I do have better pictures of this. But for now all I have available is what’s on my iPhone because we haven’t hooked up a computer yet. We haven’t hooked up a computer yet because the future office is full of boxes, cables, boxes, and other unidentifiable miscellany. We haven’t put this away yet because we work full time and somehow have to carry on with our lives until next weekend feeling like we live in a less severe episode of Hoarders.
So, before we moved in any of this junk, I decided I was going to rip up the carpet and refinish the hardwood floors. I watched plenty of YouTube videos and read a few articles about refinishing hardwood floors and it seemed easy enough: get a machine to sand/screen the top layer of old finish off the floor, then clean it and apply a new finish. Wait for that to cure, and you’re set.
What I didn’t account for was the work required to get the floor ready for the machine (which, sorry This Old House, here in LA that’ll cost you $40/day, not $25). There was a strip of wood nailed to the perimeter of the floor to hold the carpet in place, plus a hell of a lot of staples.

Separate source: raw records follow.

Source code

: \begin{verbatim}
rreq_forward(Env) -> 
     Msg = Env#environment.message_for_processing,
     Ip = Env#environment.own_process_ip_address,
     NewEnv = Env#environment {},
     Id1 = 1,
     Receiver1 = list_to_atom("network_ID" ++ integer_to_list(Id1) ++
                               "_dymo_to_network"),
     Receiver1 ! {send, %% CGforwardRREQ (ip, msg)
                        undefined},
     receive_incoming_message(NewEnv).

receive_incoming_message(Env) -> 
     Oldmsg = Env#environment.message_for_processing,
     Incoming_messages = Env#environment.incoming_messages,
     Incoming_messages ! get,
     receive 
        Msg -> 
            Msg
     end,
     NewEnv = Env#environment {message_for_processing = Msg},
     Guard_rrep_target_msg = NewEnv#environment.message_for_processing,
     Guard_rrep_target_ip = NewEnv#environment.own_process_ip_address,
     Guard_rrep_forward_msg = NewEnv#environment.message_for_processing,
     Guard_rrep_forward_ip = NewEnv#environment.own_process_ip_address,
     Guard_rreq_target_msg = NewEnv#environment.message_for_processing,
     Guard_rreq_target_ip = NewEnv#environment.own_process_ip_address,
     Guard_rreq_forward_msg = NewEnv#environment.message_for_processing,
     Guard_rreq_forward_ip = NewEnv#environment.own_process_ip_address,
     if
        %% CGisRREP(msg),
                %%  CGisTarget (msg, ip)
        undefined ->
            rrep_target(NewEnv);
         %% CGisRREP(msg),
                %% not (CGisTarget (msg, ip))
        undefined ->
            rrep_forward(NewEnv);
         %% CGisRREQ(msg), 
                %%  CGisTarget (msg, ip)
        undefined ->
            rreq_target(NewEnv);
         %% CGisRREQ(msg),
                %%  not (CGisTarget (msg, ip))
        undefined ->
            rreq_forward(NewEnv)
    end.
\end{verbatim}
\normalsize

This job alone took me two days with a prybar, a hammer, some pliers, and some swear words. I also found delightful things like this under the wretched carpet:
What the hell is that? Mold? Mold and old glue? The paint situation was bad enough, that some contractor in the 90′s had willfully flung tasteless off-white paint across the otherwise salvageable parts of what has now become my floor, but now there were these wide swaths of gray and black, daring me to admit that I needed to hire a professional.

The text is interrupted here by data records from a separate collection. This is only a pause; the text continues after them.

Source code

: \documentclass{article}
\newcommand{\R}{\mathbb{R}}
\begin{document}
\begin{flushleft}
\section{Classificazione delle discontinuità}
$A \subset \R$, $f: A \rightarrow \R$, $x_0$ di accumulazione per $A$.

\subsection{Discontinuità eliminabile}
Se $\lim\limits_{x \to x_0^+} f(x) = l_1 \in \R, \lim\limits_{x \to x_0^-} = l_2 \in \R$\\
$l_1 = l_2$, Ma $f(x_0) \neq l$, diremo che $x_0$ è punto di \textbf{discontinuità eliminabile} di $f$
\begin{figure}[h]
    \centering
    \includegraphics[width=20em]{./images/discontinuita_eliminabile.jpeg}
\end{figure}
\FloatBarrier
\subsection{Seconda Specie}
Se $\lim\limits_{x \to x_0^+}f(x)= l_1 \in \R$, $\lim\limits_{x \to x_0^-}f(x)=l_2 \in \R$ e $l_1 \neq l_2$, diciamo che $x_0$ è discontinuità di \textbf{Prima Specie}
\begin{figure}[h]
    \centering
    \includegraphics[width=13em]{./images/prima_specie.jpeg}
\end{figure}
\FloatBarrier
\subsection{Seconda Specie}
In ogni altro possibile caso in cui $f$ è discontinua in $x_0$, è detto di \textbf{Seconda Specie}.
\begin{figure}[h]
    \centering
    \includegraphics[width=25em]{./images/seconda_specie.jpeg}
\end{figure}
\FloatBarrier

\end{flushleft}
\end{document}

Eff that. Now, I have nothing against professionals. They’re necessary and in some peoples’ economies I’m sure they work out great. But at this time in my life, when we’re hemhorraging money on the actual functional parts of this house, not to mention all the takeout we’re eating because we can’t scrape together a functioning kitchen between the two of us, it’s absolutely out of the question. Plus I got to that single-minded point where one gets if they’ve already invested a lot of time and energy and money into a project and I was determined to do it myself. So I sanded.
And I finished.
The defeat I did face is that I just didn’t have time to do the bedroom before we had to start moving in. But the living/dining room looks pretty good. It’s nowhere near as good as if I had hired someone. But there are no more black or gray places, no more paint, no more black spots. I kind of like the weird scratches and light places; it makes me wonder how they got there and what stories the floor was holding under all that pile.

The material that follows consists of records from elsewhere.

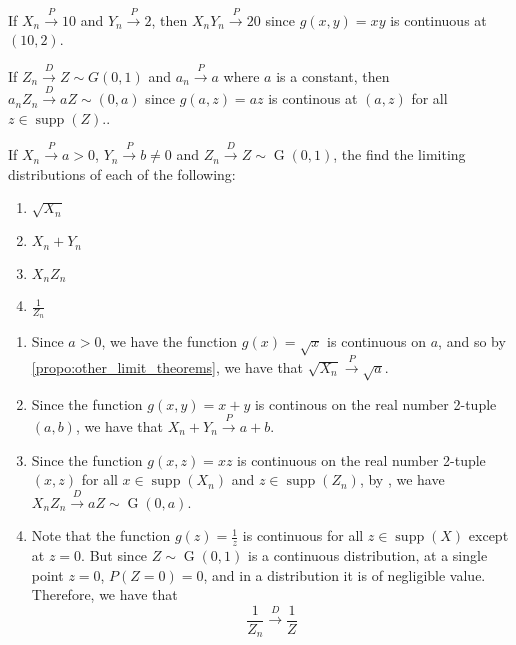 \documentclass[notoc,notitlepage]{tufte-book}
\DeclareMathOperator{\Gau}{G }
\DeclareMathOperator{\supp}{supp }
\newcommand{\convd}{\overset{D}{\to}}
\newcommand{\convp}{\overset{P}{\to}}
\begin{document}
\begin{eg}
  If $X_n \convp 10$ and $Y_n \convp 2$, then $X_n Y_n \convp 20$ since $g(x, y) = xy$ is continuous at $(10, 2)$.

  \noindent If $Z_n \convd Z \sim G(0, 1)$ and $a_n \convp a$ where $a$ is a constant, then $a_n Z_n \convd aZ \sim (0, a)$ since $g(a, z) = az$ is continous at $(a, z)$ for all $z \in \supp(Z)$..
\end{eg}

\begin{eg}
  If $X_n \convp a > 0$, $Y_n \convp b \neq 0$ and $Z_n \convd Z \sim \Gau(0, 1)$, the find the limiting distributions of each of the following:
  \begin{enumerate}
    \item $\sqrt{X_n}$
    \item $X_n + Y_n$
    \item $X_n Z_n$
    \item $\frac{1}{Z_n}$
  \end{enumerate}
\end{eg}

\begin{solution}
  \begin{enumerate}
    \item Since $a > 0$, we have the function $g(x) = \sqrt{x}$ is continuous on $a$, and so by \cref{propo:other_limit_theorems}, we have that $\sqrt{X_n} \convp \sqrt{a}$.
    \item Since the function $g(x, y) = x + y$ is continous on the real number 2-tuple $(a, b)$, we have that $X_n + Y_n \convp a + b$.
    \item Since the function $g(x, z) = xz$ is continuous on the real number 2-tuple $(x, z)$ for all $x \in \supp(X_n)$ and $z \in \supp(Z_n)$, by , we have $X_n Z_n \convd a Z \sim \Gau(0, a)$.
    \item Note that the function $g(z) = \frac{1}{z}$ is continuous for all $z \in \supp(X)$ except at $z = 0$. But since $Z \sim \Gau(0, 1)$ is a continuous distribution, at a single point $z = 0$, $P(Z = 0) = 0$, and in a distribution it is of negligible value. Therefore, we have that
      \begin{equation*}
        \frac{1}{Z_n} \convd \frac{1}{Z}
      \end{equation*}
  \end{enumerate}
\end{solution}
\end{document}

A casualty of this war was Milo, who I think may have scraped his paw on one of these horrid staples and had to go to the vet. Even then, he’s pretty happy with everything.
Total cost: $280 ($100 probably avoidable)
$160 for the sander, sandpaper and screens (I rented it too early and had to extend a day, and the sheets of sandpaper are really expensive)
$60 for a gallon of Benjamin Moore wood floor finish plus supplies (brush, mask)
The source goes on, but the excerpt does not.